I got a question today about our AGILE A/B testing calculator and the statistics behind it and realized that I’m yet to write a dedicated post explaining the efficiency gains from using the method in more detail. This despite the fact that these speed gains are clearly communicated and verified through simulation results presented in our AGILE statistical method white paper ^{[1]}.
In this post I’ll present simulation results of the efficiency of using AGILE for statistical analysis of A/B tests, a.k.a. online controlled experiments and shows that (spoiler!) yes, it does result in 20-80% faster tests, on average, with a small trade-off involved.
A/B test duration – Simulation setup
The improvement in test duration one can get with the AGILE A/B testing method is measured against a fixed sample size test with the same basic parameters due to the following reasons:
- fixed sample size significance tests are the norm in most CRO books, blog posts and advice in general
- fixed sample size tests are easiest to understand and plan
- it is a standard comparison to make, so indirect comparison to other tools and approaches is possible using their own comparisons to fixed sample size tests
- comparing to other vendors is difficult due to proprietary technology and much higher testing costs, if automated testing is even possible.
The setup of the simulations is as follows: an A/B test with one control and one variant (A), the null hypothesis being that there is no or negative difference between the variant and the control, while the alternative hypothesis is that variant A is performing better than the control. Thus, both hypotheses are composite, just as in most real-life scenarios.

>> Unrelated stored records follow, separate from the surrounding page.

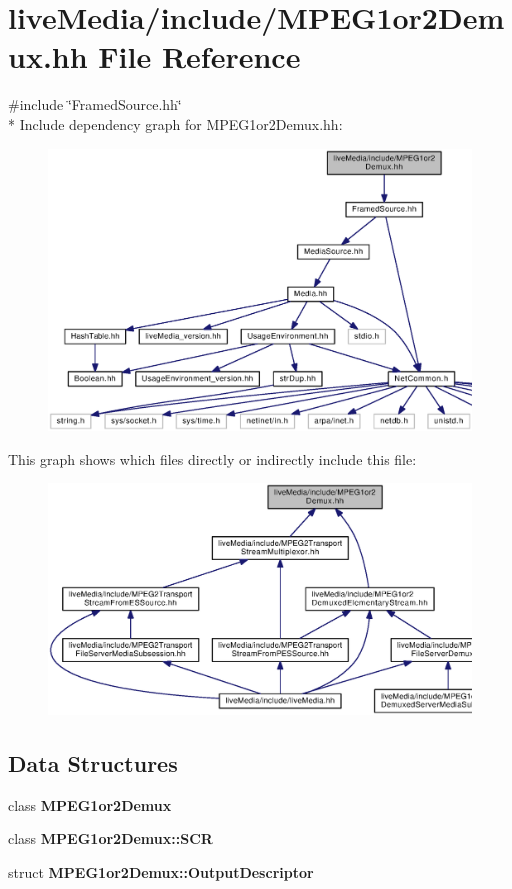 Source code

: \section{live\+Media/include/\+M\+P\+E\+G1or2\+Demux.hh File Reference}
\label{MPEG1or2Demux_8hh}
{\ttfamily \#include \char`\"{}Framed\+Source.\+hh\char`\"{}}\\*
Include dependency graph for M\+P\+E\+G1or2\+Demux.\+hh\+:
\nopagebreak
\begin{figure}[H]
\begin{center}
\leavevmode
\includegraphics[width=350pt]{MPEG1or2Demux_8hh__incl}
\end{center}
\end{figure}
This graph shows which files directly or indirectly include this file\+:
\nopagebreak
\begin{figure}[H]
\begin{center}
\leavevmode
\includegraphics[width=350pt]{MPEG1or2Demux_8hh__dep__incl}
\end{center}
\end{figure}
\subsection*{Data Structures}
\begin{DoxyCompactItemize}
\item 
class {\bf M\+P\+E\+G1or2\+Demux}
\item 
class {\bf M\+P\+E\+G1or2\+Demux\+::\+S\+C\+R}
\item 
struct {\bf M\+P\+E\+G1or2\+Demux\+::\+Output\+Descriptor}
\end{DoxyCompactItemize}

If you wonder why a one-sided hypothesis is used instead of a two-tailed one, check out One-tailed vs Two-tailed Tests of Significance in A/B Testing. The alternative hypothesis is a superiority one, but the simulation results are generalizable to the non-inferiority case as well.
To verify the whole AGILE A/B testing statistical method, a series of simulations was performed with a set of true values for the conversion rate of the variant tested. If we denote the minimum effect size (lift) of interest (MDE) as δ (delta), the true values for the alternative hypothesis (variant A conversion rate) were spread as -1⋅δ, -0.5⋅δ, 0⋅δ, 0.5⋅δ, 1⋅δ, 1.5⋅δ, 2⋅δ, covering positive, negative and zero true differences. The control is thus at 0⋅δ. Random numbers were then drawn from a Bernoulli distribution using the rbinom function of the R software around each true value – 10,000 simulations for each, totaling 70,000 simulation runs. A random seed was set on each simulation run.
The design parameters were α = 0.05, β = 0.1, the minimum relative improvement of interest at 15%, the baseline at 5.0% conversion rate. The number of statistical analyses set to 12, simulating a typical test running for 12 weeks = 3 months. A non-binding futility boundary with disjunctive power was used – the latter not being important in this case as the A/B test in question has just one test variant. This corresponds to 5% false positive error threshold and 10% false negative error threshold.
We chose the error thresholds to be typical, but the results are generalizable across the whole range of valid values for alpha and beta. I strongly encourage CRO professionals to use our A/B Testing ROI calculator or another solution to the issue of balancing risk and reward from A/B tests when deciding on the errors they are willing to accept in both directions order to test in reasonable time frames.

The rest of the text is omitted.